The union tells ANN that starting January 1, employees hired
into a SPEEA-bargaining unit at Boeing are not eligible to receive
company-paid medical coverage when they retire before age 65.
Boeing traditionally provided the coverage to employees with 10 or
more years of service. Early retiree medical bridges the gap
between age 55 to 65 when Medicare takes over.
Union estimates show replacing the coverage can cost more than
$64,000 for a single retiree.
"At the end of our negotiations, we agreed to work together and
find a solution for new employees," said Cynthia Cole, SPEEA
president. "Boeing management needs to come back into alignment
with the promises made at the end of our negotiations and not rest
until we have a solution."
SPEEA accepted Boeing negotiators’ assurances to jointly
develop a replacement for Early Retiree Medical Benefits during
contract negotiations in 2005. The agreement is stated in a
‘Letter of Understanding’ (LOU). The negotiations
produced three-year contracts that today cover more than 13,300
engineers and 6,000 technical workers. Union members approved the
agreements by wide margins, 89 percent for the engineers and 84
percent for the technical workers. The agreements expire December
1, 2008.
Union leaders and Boeing management held several meetings to
explore a replacement for the coverage. The union agreed to extend
the original deadline beyond June 1, 2006 when no replacement was
offered. Five plans were explored with only one labeled
unacceptable by the union. During a meeting in August, Boeing
proposed the single unacceptable plan -- a health savings account
with a high deductible -– as the company’s only firm
offer to replace the early retiree medical benefit.

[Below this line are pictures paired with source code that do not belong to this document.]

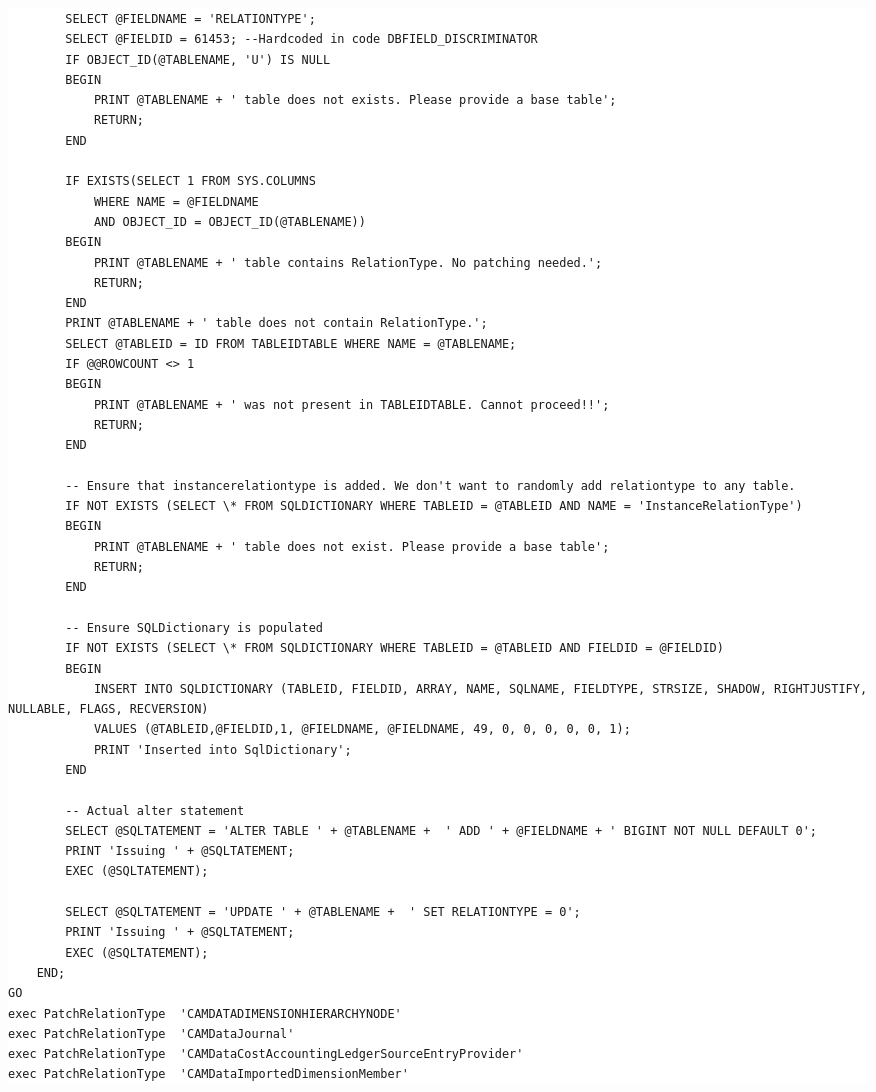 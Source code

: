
```
        SELECT @FIELDNAME = 'RELATIONTYPE';
        SELECT @FIELDID = 61453; --Hardcoded in code DBFIELD_DISCRIMINATOR
        IF OBJECT_ID(@TABLENAME, 'U') IS NULL 
        BEGIN
            PRINT @TABLENAME + ' table does not exists. Please provide a base table';
            RETURN;
        END

        IF EXISTS(SELECT 1 FROM SYS.COLUMNS
            WHERE NAME = @FIELDNAME
            AND OBJECT_ID = OBJECT_ID(@TABLENAME))
        BEGIN
            PRINT @TABLENAME + ' table contains RelationType. No patching needed.';
            RETURN;
        END
        PRINT @TABLENAME + ' table does not contain RelationType.';
        SELECT @TABLEID = ID FROM TABLEIDTABLE WHERE NAME = @TABLENAME;
        IF @@ROWCOUNT <> 1
        BEGIN
            PRINT @TABLENAME + ' was not present in TABLEIDTABLE. Cannot proceed!!';
            RETURN;
        END 

        -- Ensure that instancerelationtype is added. We don't want to randomly add relationtype to any table.
        IF NOT EXISTS (SELECT \* FROM SQLDICTIONARY WHERE TABLEID = @TABLEID AND NAME = 'InstanceRelationType')     
        BEGIN
            PRINT @TABLENAME + ' table does not exist. Please provide a base table';
            RETURN;
        END

        -- Ensure SQLDictionary is populated
        IF NOT EXISTS (SELECT \* FROM SQLDICTIONARY WHERE TABLEID = @TABLEID AND FIELDID = @FIELDID)
        BEGIN
            INSERT INTO SQLDICTIONARY (TABLEID, FIELDID, ARRAY, NAME, SQLNAME, FIELDTYPE, STRSIZE, SHADOW, RIGHTJUSTIFY, NULLABLE, FLAGS, RECVERSION)
            VALUES (@TABLEID,@FIELDID,1, @FIELDNAME, @FIELDNAME, 49, 0, 0, 0, 0, 0, 1);
            PRINT 'Inserted into SqlDictionary';
        END

        -- Actual alter statement
        SELECT @SQLTATEMENT = 'ALTER TABLE ' + @TABLENAME +  ' ADD ' + @FIELDNAME + ' BIGINT NOT NULL DEFAULT 0';
        PRINT 'Issuing ' + @SQLTATEMENT;
        EXEC (@SQLTATEMENT);

        SELECT @SQLTATEMENT = 'UPDATE ' + @TABLENAME +  ' SET RELATIONTYPE = 0';
        PRINT 'Issuing ' + @SQLTATEMENT;
        EXEC (@SQLTATEMENT);
    END;
GO
exec PatchRelationType  'CAMDATADIMENSIONHIERARCHYNODE'
exec PatchRelationType  'CAMDataJournal'
exec PatchRelationType  'CAMDataCostAccountingLedgerSourceEntryProvider'
exec PatchRelationType  'CAMDataImportedDimensionMember'
```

On October 31, Cole and Executive Director Charles Bofferding
discussed the lack of progress on early retiree medical and the
need to meet the terms of the LOU with Boeing management, including
CEO James McNerney, during a meeting in Chicago. A few days later,
the union received a letter from Boeing’s labor relations
department stating the company had concluded efforts to replace the
benefit.
"We don’t like dragging Boeing into court to make the
company honor promises to employees," said Bofferding. "However, it
is important for our members that their union holds the company
accountable for the gap between statements during negotiations and
actions later. This was very disappointing and certainly bodes
poorly for our next negotiations."
SPEEA represents 23,900 engineers, technical and professional
employees in Washington, Kansas, Oregon, Utah and California.